#### Exercise data:
--- --- ---

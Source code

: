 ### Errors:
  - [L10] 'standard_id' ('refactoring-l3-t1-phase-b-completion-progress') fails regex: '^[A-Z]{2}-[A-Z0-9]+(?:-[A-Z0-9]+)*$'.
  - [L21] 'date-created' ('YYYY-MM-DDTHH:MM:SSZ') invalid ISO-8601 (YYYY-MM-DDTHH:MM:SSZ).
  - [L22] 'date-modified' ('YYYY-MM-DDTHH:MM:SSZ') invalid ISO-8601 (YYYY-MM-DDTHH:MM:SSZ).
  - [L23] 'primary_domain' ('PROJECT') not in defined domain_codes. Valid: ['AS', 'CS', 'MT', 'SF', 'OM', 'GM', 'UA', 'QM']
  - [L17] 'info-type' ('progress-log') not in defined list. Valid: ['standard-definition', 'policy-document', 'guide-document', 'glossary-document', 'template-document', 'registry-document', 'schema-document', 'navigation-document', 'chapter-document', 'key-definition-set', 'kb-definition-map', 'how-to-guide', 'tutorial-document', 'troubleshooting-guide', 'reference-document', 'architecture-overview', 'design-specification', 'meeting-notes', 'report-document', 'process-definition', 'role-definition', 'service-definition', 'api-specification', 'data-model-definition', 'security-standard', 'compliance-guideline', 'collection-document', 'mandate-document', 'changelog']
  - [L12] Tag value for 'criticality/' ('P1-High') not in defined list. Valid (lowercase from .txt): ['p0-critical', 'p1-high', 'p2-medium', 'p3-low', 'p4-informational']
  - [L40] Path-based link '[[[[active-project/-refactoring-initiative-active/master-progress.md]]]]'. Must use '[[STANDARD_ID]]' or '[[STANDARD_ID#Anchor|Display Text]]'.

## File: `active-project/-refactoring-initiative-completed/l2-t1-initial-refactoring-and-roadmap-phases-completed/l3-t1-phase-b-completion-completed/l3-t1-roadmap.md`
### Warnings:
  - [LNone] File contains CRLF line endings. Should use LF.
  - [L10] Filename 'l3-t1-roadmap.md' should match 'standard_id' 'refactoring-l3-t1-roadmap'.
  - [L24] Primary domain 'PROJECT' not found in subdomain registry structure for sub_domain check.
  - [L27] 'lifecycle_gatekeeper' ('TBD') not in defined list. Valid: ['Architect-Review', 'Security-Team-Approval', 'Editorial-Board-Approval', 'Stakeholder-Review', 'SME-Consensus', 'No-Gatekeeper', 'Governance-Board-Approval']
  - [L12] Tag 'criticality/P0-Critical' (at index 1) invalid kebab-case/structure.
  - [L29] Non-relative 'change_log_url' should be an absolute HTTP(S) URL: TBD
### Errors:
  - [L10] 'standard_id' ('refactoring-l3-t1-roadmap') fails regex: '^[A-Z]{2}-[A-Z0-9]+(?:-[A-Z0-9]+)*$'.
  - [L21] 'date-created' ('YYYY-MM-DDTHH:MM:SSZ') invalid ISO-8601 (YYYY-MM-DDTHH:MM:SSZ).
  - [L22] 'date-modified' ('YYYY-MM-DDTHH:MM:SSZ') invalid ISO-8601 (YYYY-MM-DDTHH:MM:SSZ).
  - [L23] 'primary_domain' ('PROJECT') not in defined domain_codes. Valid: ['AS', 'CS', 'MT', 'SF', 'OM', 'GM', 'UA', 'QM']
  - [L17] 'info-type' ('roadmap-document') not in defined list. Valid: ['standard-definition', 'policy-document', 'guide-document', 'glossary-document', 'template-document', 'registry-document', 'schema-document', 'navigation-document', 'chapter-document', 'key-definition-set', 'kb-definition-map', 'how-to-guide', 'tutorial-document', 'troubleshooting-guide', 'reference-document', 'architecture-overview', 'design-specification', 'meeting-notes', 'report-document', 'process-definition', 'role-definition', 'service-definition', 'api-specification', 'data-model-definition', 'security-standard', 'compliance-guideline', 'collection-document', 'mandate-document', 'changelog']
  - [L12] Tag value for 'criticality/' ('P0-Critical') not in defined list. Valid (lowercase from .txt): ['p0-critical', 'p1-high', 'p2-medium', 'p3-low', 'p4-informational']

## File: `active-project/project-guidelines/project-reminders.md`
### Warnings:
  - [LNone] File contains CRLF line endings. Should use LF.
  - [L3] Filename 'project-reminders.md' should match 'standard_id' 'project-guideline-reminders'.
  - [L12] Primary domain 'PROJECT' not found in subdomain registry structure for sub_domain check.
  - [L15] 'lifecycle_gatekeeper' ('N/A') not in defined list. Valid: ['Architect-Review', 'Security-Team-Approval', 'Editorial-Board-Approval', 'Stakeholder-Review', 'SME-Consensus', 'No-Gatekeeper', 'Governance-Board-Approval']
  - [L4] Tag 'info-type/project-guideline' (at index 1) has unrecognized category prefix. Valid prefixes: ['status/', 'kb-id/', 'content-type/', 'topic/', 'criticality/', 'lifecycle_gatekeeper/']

--- --- ---

#### Work to complete:
Respond with a single number: the count of lines in the entries above that contain the string "lowercase".

#### Answer area:
2